TASK STATEMENT - Below is a block of records; repeat each one exactly.

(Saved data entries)
"""

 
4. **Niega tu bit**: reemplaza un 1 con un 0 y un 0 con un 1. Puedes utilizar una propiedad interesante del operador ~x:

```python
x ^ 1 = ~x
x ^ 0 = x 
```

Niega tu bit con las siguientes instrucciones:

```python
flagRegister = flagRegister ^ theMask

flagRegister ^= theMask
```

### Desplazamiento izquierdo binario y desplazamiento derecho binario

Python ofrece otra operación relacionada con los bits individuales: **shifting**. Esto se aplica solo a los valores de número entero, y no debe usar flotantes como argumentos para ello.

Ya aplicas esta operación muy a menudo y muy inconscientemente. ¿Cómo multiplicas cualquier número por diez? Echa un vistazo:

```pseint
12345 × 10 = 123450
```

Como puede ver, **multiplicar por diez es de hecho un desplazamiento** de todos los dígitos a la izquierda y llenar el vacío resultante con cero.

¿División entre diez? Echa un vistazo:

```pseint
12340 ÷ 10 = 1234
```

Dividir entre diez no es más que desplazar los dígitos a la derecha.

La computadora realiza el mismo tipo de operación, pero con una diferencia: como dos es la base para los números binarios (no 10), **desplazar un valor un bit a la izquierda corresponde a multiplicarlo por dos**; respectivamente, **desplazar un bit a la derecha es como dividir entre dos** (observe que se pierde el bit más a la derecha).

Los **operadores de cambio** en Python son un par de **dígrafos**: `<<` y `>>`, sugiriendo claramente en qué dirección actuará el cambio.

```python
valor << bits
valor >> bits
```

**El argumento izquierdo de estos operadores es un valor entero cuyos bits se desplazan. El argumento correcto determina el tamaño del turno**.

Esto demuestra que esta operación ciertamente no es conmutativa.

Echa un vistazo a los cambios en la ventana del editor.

"""

REPLY TO THE EXERCISE -
4. **Niega tu bit**: reemplaza un 1 con un 0 y un 0 con un 1. Puedes utilizar una propiedad interesante del operador ~x:

```python
x ^ 1 = ~x
x ^ 0 = x 
```

Niega tu bit con las siguientes instrucciones:

```python
flagRegister = flagRegister ^ theMask

flagRegister ^= theMask
```

### Desplazamiento izquierdo binario y desplazamiento derecho binario

Python ofrece otra operación relacionada con los bits individuales: **shifting**. Esto se aplica solo a los valores de número entero, y no debe usar flotantes como argumentos para ello.

Ya aplicas esta operación muy a menudo y muy inconscientemente. ¿Cómo multiplicas cualquier número por diez? Echa un vistazo:

```pseint
12345 × 10 = 123450
```

Como puede ver, **multiplicar por diez es de hecho un desplazamiento** de todos los dígitos a la izquierda y llenar el vacío resultante con cero.

¿División entre diez? Echa un vistazo:

```pseint
12340 ÷ 10 = 1234
```

Dividir entre diez no es más que desplazar los dígitos a la derecha.

La computadora realiza el mismo tipo de operación, pero con una diferencia: como dos es la base para los números binarios (no 10), **desplazar un valor un bit a la izquierda corresponde a multiplicarlo por dos**; respectivamente, **desplazar un bit a la derecha es como dividir entre dos** (observe que se pierde el bit más a la derecha).

Los **operadores de cambio** en Python son un par de **dígrafos**: `<<` y `>>`, sugiriendo claramente en qué dirección actuará el cambio.

```python
valor << bits
valor >> bits
```

**El argumento izquierdo de estos operadores es un valor entero cuyos bits se desplazan. El argumento correcto determina el tamaño del turno**.

Esto demuestra que esta operación ciertamente no es conmutativa.

Echa un vistazo a los cambios en la ventana del editor.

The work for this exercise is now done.